SPOKANE, WA—(Marketwired – February 28, 2017) – Avista (NYSE: AVA) received an order from the Washington Utilities and Transportation Commission (Commission or UTC), on Feb. 27, 2017, denying the Company's petition for reconsideration and/or rehearing in its 2016 electric and natural gas general rate cases. The Commission confirmed its previous order in the case, issued Dec. 15, 2016, which denied Avista's proposed electric and natural gas rate increase requests of $38.6 million and $4.4 million, respectively.
“In its order denying reconsideration/rehearing, the Commission generally referred back to its prior findings and conclusions in the order issued in December 2016. We are very disappointed in the Commission's ultimate decision in this case,” said Scott Morris, chairman, president and chief executive officer of Avista Corp. “It is irreconcilable with the revenue increases supported by Avista in the case, the revenue increases proposed by Commission Staff in the case, and the revenue increases supported by the dissenting Commissioner in both the December 2016 order and the Feb. 27, 2017 order. As we have indicated in prior communications, this decision by the UTC will result in a significant adverse impact to Avista Utilities earnings in 2017 of approximately 20 to 30 cents per share. This result is especially disappointing in light of the significant ratemaking progress in recent years in Washington, which had allowed Avista to earn close to its allowed rate of return — i.e., results that are fair to both customers and the Company's investors. Appeal of the Commission's decision to the courts by Avista would bring with it a significant amount of uncertainty regarding the level of success of such an appeal, as well as the timing of any value that might come following a process that would take between one and two years. We believe greater long–term value can be achieved through focusing on the upcoming new general rate case, than through appealing the recent decision in the courts.

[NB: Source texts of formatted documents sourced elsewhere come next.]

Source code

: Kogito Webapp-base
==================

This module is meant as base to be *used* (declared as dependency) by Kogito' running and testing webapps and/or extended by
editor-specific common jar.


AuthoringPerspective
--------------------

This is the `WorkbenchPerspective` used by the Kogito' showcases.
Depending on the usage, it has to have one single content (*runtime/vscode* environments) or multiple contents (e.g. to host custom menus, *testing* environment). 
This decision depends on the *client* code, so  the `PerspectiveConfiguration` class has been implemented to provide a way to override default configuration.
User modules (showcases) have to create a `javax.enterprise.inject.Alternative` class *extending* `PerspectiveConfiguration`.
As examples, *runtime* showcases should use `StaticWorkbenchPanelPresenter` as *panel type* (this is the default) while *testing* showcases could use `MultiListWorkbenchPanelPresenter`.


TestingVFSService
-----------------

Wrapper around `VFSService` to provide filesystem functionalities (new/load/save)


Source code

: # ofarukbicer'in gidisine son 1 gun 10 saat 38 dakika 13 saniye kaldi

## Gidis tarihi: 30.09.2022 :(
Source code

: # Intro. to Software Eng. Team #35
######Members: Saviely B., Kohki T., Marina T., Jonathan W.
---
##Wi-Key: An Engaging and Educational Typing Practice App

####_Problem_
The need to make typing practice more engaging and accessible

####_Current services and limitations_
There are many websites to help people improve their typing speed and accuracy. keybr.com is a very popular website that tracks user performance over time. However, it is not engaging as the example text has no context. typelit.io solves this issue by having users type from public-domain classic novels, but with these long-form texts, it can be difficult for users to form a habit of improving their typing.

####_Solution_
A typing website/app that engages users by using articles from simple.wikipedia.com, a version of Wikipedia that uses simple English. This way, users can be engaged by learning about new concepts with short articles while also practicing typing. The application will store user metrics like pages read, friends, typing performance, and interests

“Now that the case is concluded, we will request meetings with the Commissioners to better understand their concerns and their expectations going forward. We will also reach out to Commission Staff and other parties to discuss needs and expectations prior to filing our next general rate case. We plan to file a general rate case in the second quarter of 2017.
“In the meantime, we will continue to make the capital investments that are necessary to maintain safe and reliable electric and natural gas utility systems and to meet the needs of our customers into the future. We believe the continuing communication regarding planned capital expenditures will demonstrate both the need for and reasonableness of these expenditures. This ongoing capital investment is expected to result in long–term earnings growth of 4 percent to 5 percent per year for the Company,” Morris said.
About Avista Corp.
Avista Corp. is an energy company involved in the production, transmission and distribution of energy as well as other energy–related businesses. Avista Utilities is our operating division that provides electric service to 377,000 customers and natural gas to 340,000 customers. Its service territory covers 30,000 square miles in eastern Washington, northern Idaho and parts of southern and eastern Oregon, with a population of 1.6 million. Alaska Energy and Resources Company is an Avista subsidiary that provides retail electric service in the city and borough of Juneau, Alaska, through its subsidiary Alaska Electric Light and Power Company. Avista stock is traded under the ticker symbol “AVA.” For more information about Avista, please visit www.avistacorp.com.
This news release contains forward–looking statements regarding the company's current expectations. Forward–looking statements are all statements other than historical facts. Such statements speak only as of the date of the news release and are subject to a variety of risks and uncertainties, many of which are beyond the company's control, which could cause actual results to differ materially from the expectations. These risks and uncertainties include, in addition to those discussed herein, all of the factors discussed in the company's Annual Report on Form 10–K for the year ended Dec. 31, 2016.